(ORDO NEWS) — Later this year, NASA plans to launch a tennis court-sized probe into the asteroid belt, the region between the orbits of Mars and Jupiter, where the remnants of the early solar system orbit the sun.
Once in the asteroid belt, the spacecraft will target Psyche, a large, metal-rich asteroid believed to be the ancient core of one of the early planets.
The probe, named after its target asteroid, will spend about two years in orbit and analyze the surface of Psyche for clues about how early planetary bodies evolved.
Ahead of this mission, led by principal investigator Lindy Elkins-Tanton, and MIT planetary scientists have already gotten a glimpse of what the Psyche spacecraft might see once it reaches its destination.
The team presents the most detailed maps of the asteroid’s surface properties to date, based on observations made with a large array of ground-based telescopes in northern Chile.
The maps show extensive metal-rich areas extending across the asteroid’s surface, as well as a large depression that appears to have a different surface texture between the inside and the edge; this difference may reflect a crater filled with finer sand and rimmed with more rocky materials.
In general, the surface of Psyche turned out to be surprisingly diverse in its properties. Its rocky regions may be the remains of an ancient mantle similar in composition to the rocky outer layers of Earth, Mars, and the asteroid Vesta, or the imprints of past space rock impacts.
Finally, the craters containing metallic material support the idea from previous studies that the asteroid may have had early eruptions of metallic lava as its ancient core cooled.

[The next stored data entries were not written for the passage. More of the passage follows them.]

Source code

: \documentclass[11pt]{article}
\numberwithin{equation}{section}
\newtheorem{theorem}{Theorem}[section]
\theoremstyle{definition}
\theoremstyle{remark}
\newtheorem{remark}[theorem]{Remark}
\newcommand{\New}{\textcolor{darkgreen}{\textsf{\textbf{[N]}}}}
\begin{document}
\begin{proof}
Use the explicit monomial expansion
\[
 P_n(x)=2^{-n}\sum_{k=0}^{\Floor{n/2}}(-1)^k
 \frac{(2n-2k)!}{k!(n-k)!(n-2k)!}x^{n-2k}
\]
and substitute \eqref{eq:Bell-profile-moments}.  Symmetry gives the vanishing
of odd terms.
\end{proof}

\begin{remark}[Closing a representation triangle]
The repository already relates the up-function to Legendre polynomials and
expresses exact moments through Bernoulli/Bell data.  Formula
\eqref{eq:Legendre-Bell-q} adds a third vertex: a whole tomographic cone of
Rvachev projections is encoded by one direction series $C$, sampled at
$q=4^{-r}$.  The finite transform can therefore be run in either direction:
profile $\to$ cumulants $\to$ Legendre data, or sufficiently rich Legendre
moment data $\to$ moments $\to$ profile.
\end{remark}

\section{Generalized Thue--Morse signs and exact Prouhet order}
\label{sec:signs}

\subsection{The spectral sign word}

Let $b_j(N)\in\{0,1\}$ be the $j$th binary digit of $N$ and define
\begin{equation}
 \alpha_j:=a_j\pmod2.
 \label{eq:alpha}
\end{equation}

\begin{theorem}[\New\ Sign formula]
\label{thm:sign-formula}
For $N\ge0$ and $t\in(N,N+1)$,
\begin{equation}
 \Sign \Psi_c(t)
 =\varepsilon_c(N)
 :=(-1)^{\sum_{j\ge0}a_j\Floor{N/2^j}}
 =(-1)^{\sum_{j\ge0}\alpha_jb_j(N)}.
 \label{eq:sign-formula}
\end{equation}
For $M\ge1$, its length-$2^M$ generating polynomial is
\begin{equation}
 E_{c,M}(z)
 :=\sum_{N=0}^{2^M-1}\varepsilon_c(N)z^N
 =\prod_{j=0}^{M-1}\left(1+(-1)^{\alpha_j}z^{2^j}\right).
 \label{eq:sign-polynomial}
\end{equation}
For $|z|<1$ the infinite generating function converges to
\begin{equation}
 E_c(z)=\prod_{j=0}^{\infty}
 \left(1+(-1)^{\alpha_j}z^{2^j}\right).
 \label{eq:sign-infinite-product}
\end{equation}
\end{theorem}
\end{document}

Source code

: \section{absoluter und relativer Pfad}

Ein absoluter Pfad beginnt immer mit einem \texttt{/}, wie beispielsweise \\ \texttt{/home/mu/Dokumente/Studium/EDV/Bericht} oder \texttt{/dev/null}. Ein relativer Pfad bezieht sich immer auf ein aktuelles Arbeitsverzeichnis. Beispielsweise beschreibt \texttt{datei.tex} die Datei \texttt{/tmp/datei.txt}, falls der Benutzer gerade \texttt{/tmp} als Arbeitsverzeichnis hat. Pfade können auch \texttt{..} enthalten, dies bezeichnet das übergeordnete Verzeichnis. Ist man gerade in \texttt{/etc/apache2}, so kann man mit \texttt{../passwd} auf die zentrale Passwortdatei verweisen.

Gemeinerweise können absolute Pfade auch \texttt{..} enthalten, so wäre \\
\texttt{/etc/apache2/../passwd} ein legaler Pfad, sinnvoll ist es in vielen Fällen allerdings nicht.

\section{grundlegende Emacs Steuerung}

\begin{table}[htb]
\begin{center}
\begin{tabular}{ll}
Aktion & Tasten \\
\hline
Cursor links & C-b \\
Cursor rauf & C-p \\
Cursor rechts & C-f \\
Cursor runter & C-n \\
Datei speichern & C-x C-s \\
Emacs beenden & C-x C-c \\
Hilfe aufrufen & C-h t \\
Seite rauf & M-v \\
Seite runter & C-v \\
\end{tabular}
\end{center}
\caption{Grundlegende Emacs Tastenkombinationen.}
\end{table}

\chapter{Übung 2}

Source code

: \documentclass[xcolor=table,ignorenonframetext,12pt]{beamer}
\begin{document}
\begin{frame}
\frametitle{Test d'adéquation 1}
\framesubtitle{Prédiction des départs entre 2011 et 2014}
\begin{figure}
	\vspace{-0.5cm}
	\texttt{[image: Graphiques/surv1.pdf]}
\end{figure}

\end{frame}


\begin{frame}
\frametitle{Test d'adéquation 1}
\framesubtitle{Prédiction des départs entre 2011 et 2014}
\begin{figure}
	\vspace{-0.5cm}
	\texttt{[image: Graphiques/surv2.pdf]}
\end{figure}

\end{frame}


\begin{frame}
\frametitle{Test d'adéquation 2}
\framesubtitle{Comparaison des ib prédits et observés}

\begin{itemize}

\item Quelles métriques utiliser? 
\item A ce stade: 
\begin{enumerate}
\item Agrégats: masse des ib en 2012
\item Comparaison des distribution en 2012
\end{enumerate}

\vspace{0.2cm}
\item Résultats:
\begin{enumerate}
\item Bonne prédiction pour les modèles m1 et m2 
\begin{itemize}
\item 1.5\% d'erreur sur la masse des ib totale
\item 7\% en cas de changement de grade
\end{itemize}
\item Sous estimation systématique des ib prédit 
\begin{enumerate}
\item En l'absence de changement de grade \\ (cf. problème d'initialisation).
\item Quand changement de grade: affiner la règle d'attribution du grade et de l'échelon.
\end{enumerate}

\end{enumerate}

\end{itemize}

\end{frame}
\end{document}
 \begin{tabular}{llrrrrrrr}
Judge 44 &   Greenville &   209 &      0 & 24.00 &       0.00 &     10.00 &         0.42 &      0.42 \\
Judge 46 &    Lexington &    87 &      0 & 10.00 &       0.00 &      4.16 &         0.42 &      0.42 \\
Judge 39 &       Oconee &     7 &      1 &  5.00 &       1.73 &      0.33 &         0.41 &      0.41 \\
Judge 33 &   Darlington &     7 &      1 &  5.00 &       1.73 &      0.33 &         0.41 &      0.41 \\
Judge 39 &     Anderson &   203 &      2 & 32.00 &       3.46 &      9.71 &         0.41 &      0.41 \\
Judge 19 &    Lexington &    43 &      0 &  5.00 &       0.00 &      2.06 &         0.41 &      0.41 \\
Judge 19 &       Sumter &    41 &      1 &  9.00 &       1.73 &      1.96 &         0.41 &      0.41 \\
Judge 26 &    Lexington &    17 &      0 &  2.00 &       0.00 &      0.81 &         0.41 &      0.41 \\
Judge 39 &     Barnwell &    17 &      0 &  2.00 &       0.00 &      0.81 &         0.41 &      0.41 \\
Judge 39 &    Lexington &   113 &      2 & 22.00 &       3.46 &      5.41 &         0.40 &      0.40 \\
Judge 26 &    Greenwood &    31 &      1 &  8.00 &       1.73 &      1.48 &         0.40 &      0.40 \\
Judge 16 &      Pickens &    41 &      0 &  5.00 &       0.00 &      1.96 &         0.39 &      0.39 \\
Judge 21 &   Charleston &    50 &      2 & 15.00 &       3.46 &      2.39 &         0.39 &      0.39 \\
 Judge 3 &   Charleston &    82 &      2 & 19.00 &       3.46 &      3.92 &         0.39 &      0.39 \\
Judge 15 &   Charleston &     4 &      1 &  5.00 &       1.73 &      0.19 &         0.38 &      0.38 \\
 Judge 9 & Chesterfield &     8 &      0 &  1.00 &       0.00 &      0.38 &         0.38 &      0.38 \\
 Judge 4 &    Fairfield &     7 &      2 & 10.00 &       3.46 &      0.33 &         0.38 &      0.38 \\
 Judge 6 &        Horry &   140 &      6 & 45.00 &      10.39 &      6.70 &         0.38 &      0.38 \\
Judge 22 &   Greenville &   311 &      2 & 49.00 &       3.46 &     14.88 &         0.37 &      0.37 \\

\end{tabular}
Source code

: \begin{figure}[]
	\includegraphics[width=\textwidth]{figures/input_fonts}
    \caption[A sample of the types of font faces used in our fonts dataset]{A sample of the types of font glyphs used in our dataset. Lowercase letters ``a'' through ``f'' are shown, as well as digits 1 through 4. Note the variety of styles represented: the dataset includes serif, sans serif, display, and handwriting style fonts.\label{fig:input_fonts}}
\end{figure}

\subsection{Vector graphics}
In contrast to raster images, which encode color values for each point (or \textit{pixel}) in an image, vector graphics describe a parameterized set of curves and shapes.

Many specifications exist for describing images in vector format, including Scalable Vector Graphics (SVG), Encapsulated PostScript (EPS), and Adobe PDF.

Scientists were able to see Psyche in greater detail, with a resolution of about 32 kilometers per pixel, using the combined power of 66 radio antennas from the Atacama Large Millimeter/Submillimeter Array (ALMA) in northern Chile.
Each ALMA antenna measures millimeter-wave light emitted by an object in a range that is sensitive to temperature and some electrical properties of surface materials.
On June 19, 2019, ALMA focused its entire array on Psyche, which was orbiting in the asteroid belt. The collected data for this period were converted into a map of thermal radiation on the surface of the asteroid. The same data was used to create the latest high-resolution 3D model of Psyche’s shape.
The researchers confirmed that in general the surface of Psyche is rich in metals, but the content of metals and silicates varies across the surface.
This could be another hint that the asteroid may have had a silicate-rich mantle in the early stages of its formation, which has since disappeared.
They also found that as the asteroid rotates, the material at the bottom of a large depression – probably a crater – changes temperature much faster than the material along the rim.
This suggests that the crater floor is covered in “ponds” of fine-grained material, similar to sand on Earth, that heats up rapidly, while the rim of the crater is composed of more rocky, slowly heating materials.